In a majority-white school district in suburban Dallas, Texas, a black male school principal was fired over accusations of illegally teaching or spreading Critical Race Theory. A Texas Tribune article couched the controversy in terms of anti-black racism in a majority-white city.
After George Floyd’s death in police custody in Minnesota, Colleyville Heritage High School principal James Whitfield sent a letter to his school’s community that declared systemic racism is “alive and well.” Part of what he wrote said, “Education is the key to stomping out ignorance, hate, and systemic racism… a necessary conduit to get ‘liberty and justice for all.’”
Whitfield was placed on administrative leave this year after some parents accused him of pushing Critical Race Theory without permission when he issued the 2020 letter to the community.

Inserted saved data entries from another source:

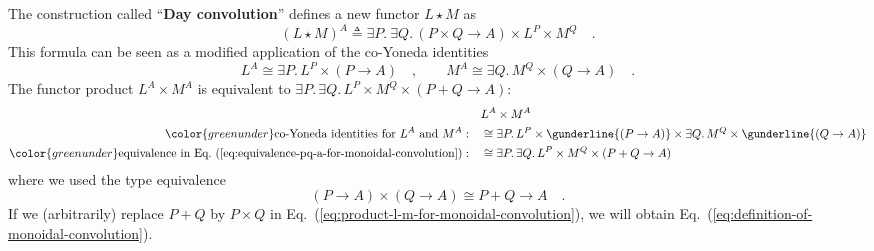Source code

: The construction called \textsf{``}\textbf{Day convolution}\textsf{''}
defines a new functor $L\star M$ as 
\begin{equation}
\left(L\star M\right)^{A}\triangleq\exists P.\:\exists Q.\,\left(P\times Q\rightarrow A\right)\times L^{P}\times M^{Q}\quad.\label{eq:definition-of-monoidal-convolution}
\end{equation}
This formula can be seen as a modified application of the co-Yoneda
identities
\[
L^{A}\cong\exists P.\,L^{P}\times\left(P\rightarrow A\right)\quad,\quad\quad M^{A}\cong\exists Q.\,M^{Q}\times\left(Q\rightarrow A\right)\quad.
\]
The functor product $L^{A}\times M^{A}$ is equivalent to $\exists P.\,\exists Q.\,L^{P}\times M^{Q}\times\left(P+Q\rightarrow A\right)$:
\begin{align}
 & L^{A}\times M^{A}\nonumber \\
{\color{greenunder}\text{co-Yoneda identities for }L^{A}\text{ and }M^{A}:}\quad & \cong\exists P.\,L^{P}\times\gunderline{\left(P\rightarrow A\right)}\times\exists Q.\,M^{Q}\times\gunderline{\left(Q\rightarrow A\right)}\nonumber \\
{\color{greenunder}\text{equivalence in Eq.~(\ref{eq:equivalence-pq-a-for-monoidal-convolution})}:}\quad & \cong\exists P.\,\exists Q.\,L^{P}\times M^{Q}\times\left(P+Q\rightarrow A\right)\label{eq:product-l-m-for-monoidal-convolution}
\end{align}
where we used the type equivalence 
\begin{equation}
\left(P\rightarrow A\right)\times\left(Q\rightarrow A\right)\cong P+Q\rightarrow A\quad.\label{eq:equivalence-pq-a-for-monoidal-convolution}
\end{equation}
If we (arbitrarily) replace $P+Q$ by $P\times Q$ in Eq.~(\ref{eq:product-l-m-for-monoidal-convolution}),
we will obtain Eq.~(\ref{eq:definition-of-monoidal-convolution}).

Whitfield told the newspaper that the current controversy was “not the first time [he] felt his race was affecting how he was being judged as a principal.” He was previously reprimanded by the school district for romantic photos on social media with his wife from a decade ago, which he acknowledged was an indication that the community “would have that kind of power over me.”
Whitfield’s employer, Grapevine Colleyville Independent School District, voted unanimously to not renew Whitfield’s contract beyond the 2021-2022 school year. He could appeal the decision and work the next school year in the same position, but he will have to make his case to the board in order to receive a new contract.
But the vote came after speeches were made in support of or opposing Whitfield’s contract renewal. During the meeting, over thirty of Whitfield’s supporters spoke. One resident and supporter told the audience that she grew up in the “Jim Crow South” and claimed that Whitfield’s treatment was part of “an old playbook” from that era of segregation.
Whitfield claimed on Facebook that he “was not given any clear reasoning behind the decision and was not given a timetable regarding further steps. I was simply told that it was in the best interest of the district.”
For context, outside of his letter about George Floyd and racism, it is unclear whether Whitfield pushed Critical Race Theory in the classroom from his school principal position. It is also important to note that Whitfield, in 2020, became the first black principal in the high school’s 25-year history.